Los feligreses de tan extraña parroquita cargan con estatuas de la Niña Blanca, algunas representaciones son blancas, y esas son las que solicitan salud, otras son negras, porque piden fuerza y poder, las hay moradas, que al estilo del santo afrocubano Eleguá abren los caminos de sus devotos, y también están las rojas, que solicitan amor. Los colores forman un amplio abanico del arco iris: dicen que las Santas de color verde ayudan a mantener unidos a los seres queridos y que las pintadas de amarillo son buenas para que te llegue dinero y buena suerte. El santoral de la Santa Muerte tiene incluso un día, el 15 de agosto, como fecha señalada para un recuerdo especial de esta santa que nunca existió y jamás dejó de existir, aunque la fecha, como la misma figura, es objeto de controversia y hay quien prefiere recordarla de manera especial antes de fin de año.

Peregrinación en el santuario de la Santa Muerte de Tultitlan
En el recinto de la Santa Muerte Internacional hay dos pequeños altares separados del gran espacio eclesiástico, o más bien Fúnebreclesiástico, donde los acólitos colocan sus ofrendas. En una de ellas cuelga una fotografía de todo una plantilla de policías, veo botellas de licor y manzanas, libros de colorines, muñecas descabezadas, cajas de pastelitos, velas de colores, medallitas. Un señor se arrodilla con un sentimiento verdadero y derrama un caudal de lágrimas que no parecen de cocodrilo. Se forma una breve cola porque todos quieren mirar a la Muerte, Santa en este caso, de frente. Les piden milagros, elevan los ojos desde la bajeza de las rodillas a la Señora, ‘Dios no está peleado con la Muerte’, me dice una señora de aspecto indígena.

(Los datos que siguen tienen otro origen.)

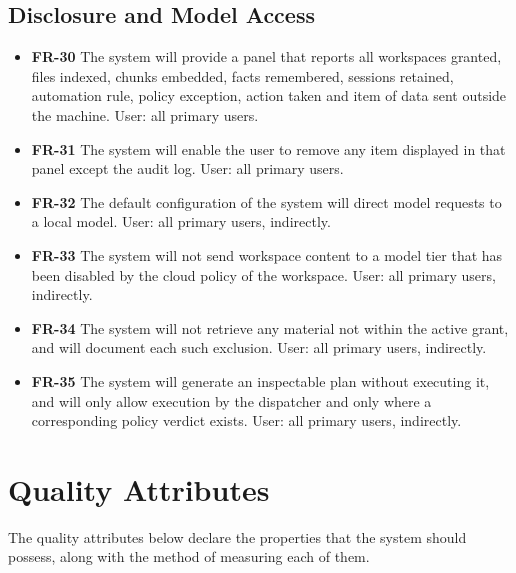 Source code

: \documentclass{FastFyp}
\begin{document}
\subsection{Disclosure and Model Access}
\begin{itemize}
    \item \textbf{FR-30} The system will provide a panel that reports all workspaces granted, files indexed, chunks embedded, facts remembered, sessions retained, automation rule, policy exception, action taken and item of data sent outside the machine. User: all primary users.
    \item \textbf{FR-31} The system will enable the user to remove any item displayed in that panel except the audit log. User: all primary users.
    \item \textbf{FR-32} The default configuration of the system will direct model requests to a local model. User: all primary users, indirectly.
    \item \textbf{FR-33} The system will not send workspace content to a model tier that has been disabled by the cloud policy of the workspace. User: all primary users, indirectly.
    \item \textbf{FR-34} The system will not retrieve any material not within the active grant, and will document each such exclusion. User: all primary users, indirectly.
    \item \textbf{FR-35} The system will generate an inspectable plan without executing it, and will only allow execution by the dispatcher and only where a corresponding policy verdict exists. User: all primary users, indirectly.
\end{itemize}

\section{Quality Attributes}
The quality attributes below declare the properties that the system should possess, along with the method of measuring each of them.
\end{document}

Altares de la Santa Muerte con acólitos rezando y ofrendas variadas

Una potente voz resuena de pronto por un megáfono: no, no es la Señora sino su Madrina, doña Enriqueta, quien me ha asegurado pocos minutos antes del inicio de su muy extraña misa que llevará esta iglesia lo más lejos que las fuerzas le permitan. ‘A raíz de la muerte de mi hijo yo asumí el liderazgo, y eso que yo no creía en esta fe y pensaba que eran extravagancias de él’.

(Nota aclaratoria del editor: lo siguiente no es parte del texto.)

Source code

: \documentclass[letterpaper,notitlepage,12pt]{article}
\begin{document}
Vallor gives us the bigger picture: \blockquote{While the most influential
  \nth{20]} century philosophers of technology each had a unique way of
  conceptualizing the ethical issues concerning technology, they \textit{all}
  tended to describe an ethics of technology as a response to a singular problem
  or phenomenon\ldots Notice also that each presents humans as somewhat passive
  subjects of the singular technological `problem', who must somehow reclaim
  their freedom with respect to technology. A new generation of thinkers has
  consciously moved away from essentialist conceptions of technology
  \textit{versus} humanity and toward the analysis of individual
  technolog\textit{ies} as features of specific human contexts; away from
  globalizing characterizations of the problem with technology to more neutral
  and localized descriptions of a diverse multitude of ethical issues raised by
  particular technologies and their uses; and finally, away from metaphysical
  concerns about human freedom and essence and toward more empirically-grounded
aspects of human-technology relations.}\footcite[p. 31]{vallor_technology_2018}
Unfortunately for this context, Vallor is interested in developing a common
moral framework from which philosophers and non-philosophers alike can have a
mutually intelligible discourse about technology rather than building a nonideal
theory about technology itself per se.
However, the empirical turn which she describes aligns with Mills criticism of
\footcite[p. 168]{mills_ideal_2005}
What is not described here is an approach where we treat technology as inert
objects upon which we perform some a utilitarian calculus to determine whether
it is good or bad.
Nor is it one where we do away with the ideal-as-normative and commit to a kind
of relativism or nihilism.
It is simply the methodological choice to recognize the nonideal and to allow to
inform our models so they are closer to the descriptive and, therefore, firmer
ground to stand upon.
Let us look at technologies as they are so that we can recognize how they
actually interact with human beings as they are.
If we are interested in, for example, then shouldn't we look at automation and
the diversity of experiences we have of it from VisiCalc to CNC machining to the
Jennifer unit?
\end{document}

Sin embargo fue morir su pequeño y su mente encontró la iluminación que le faltó en vida. ‘Aquí encontré el consuelo que me ayudó a superarlo’, asegura Enriqueta, o la Madrina, rodeada de estatuas de la Niña Blanca que más parecen el fondo de un concierto de heavy metal que una iglesia al uso. La Madrina ha encontrado entre los feligreses de su hijo no sólo el consuelo sino la fuerza para seguir adelante y, claro, entre tanto apoyo y cariño incluso ha visto la luz. Una luz tal vez negra, pero luz al fin y al cabo. Una luz que traspasa a los seguidores de su fe con imposición de manos, palabras de consuelo, miradas cómplices y sonrisas, en general mucho más efectivo que libros sagrados y amenazas apoteósicas para esta gente humilde.

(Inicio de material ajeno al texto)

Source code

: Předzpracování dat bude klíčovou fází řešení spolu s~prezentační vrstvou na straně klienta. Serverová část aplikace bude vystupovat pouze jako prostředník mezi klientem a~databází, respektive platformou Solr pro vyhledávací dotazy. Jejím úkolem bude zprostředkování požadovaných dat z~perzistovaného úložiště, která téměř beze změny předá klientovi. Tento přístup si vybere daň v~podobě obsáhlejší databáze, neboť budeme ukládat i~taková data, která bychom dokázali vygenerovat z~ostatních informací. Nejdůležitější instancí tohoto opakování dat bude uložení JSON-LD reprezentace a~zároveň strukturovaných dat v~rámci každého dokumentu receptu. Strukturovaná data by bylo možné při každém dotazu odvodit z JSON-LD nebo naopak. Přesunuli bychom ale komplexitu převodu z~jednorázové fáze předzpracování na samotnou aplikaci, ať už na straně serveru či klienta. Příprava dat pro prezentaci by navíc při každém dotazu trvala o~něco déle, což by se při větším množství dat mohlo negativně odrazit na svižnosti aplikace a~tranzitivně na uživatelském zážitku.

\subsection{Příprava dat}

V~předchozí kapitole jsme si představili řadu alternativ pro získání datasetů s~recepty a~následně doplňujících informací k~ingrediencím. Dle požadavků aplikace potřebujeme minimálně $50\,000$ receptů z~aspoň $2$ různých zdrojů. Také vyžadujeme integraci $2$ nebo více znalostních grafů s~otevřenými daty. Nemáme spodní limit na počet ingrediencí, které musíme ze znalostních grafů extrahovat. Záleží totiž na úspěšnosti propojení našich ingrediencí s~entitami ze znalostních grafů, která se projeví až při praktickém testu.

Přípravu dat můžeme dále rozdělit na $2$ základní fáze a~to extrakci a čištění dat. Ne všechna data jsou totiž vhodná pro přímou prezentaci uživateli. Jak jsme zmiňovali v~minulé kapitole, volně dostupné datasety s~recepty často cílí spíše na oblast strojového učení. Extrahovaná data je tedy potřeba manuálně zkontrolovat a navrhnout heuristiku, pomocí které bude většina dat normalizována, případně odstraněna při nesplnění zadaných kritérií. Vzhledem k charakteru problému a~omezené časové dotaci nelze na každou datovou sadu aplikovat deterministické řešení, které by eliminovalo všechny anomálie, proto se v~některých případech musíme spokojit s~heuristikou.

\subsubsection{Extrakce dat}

Doña Enriqueta toma las riendas de la misa mientras sus acólitos se arrodillan mansos sobre la hierba del recinto, la Madrina entona unos salmos de su invención mientras algunas personas parecen entrar en éxtasis místico, la madre del Comandante Pantera pide a la Señora por los asesinos, los narcos, los navajeros, los pobres y los incongruentes (sic) y un temblor recorre la cerviz de sus admiradores. Una señora despliega un póster de un esqueleto sobre el enrejado de la pared, una muchacha arregla el perejil que su estatuita lleva sobre una tétrica mano, dos chicos con la Muerte tatuada en sus cuellos cierran los ojos y parecen orar profundamente. ‘Mi hijo nunca vio a sus hermanos como delincuentes’, dice doña Enriqueta, ‘por eso lo querían tanto y ahora él está al lado de la Santa Muerte y desde allí nos protege a todos’.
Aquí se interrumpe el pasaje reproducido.